## Data for this exercise:

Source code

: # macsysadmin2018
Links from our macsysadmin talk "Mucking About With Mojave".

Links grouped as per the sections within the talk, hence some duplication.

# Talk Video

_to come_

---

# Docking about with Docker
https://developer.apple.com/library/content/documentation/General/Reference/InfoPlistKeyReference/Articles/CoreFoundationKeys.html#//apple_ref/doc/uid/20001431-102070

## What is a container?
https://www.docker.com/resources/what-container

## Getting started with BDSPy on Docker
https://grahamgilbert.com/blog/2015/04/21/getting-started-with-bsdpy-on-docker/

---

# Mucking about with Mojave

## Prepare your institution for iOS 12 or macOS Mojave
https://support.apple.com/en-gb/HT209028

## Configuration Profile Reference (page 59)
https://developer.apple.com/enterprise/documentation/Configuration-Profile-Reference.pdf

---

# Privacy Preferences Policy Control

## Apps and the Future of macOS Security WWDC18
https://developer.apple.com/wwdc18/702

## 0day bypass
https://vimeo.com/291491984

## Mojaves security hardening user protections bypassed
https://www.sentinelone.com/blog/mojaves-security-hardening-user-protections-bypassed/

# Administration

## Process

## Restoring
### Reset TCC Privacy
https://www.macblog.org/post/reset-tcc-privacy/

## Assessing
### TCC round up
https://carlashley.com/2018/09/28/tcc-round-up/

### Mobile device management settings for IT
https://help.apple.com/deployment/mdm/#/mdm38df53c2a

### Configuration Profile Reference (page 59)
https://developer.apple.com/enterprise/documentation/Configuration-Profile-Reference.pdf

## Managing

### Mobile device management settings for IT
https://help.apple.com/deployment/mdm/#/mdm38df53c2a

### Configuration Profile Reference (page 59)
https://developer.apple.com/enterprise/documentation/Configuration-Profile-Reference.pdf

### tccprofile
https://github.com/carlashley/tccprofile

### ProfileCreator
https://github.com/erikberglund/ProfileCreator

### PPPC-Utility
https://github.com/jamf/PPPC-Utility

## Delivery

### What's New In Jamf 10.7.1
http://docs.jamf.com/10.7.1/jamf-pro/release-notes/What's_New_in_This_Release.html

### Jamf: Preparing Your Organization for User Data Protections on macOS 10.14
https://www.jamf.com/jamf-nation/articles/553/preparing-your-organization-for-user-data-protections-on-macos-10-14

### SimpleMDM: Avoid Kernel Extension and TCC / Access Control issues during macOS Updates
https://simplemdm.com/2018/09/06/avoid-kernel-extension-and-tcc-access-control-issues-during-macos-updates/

## Task statement:
Among the lines above, find the one with "# Docking about with Docker" and the one with "https://support.apple.com/en-gb/HT209028". Quote both and everything between them, exactly.

## Exercise response:
# Docking about with Docker
https://developer.apple.com/library/content/documentation/General/Reference/InfoPlistKeyReference/Articles/CoreFoundationKeys.html#//apple_ref/doc/uid/20001431-102070

## What is a container?
https://www.docker.com/resources/what-container

## Getting started with BDSPy on Docker
https://grahamgilbert.com/blog/2015/04/21/getting-started-with-bsdpy-on-docker/

---

# Mucking about with Mojave

## Prepare your institution for iOS 12 or macOS Mojave
https://support.apple.com/en-gb/HT209028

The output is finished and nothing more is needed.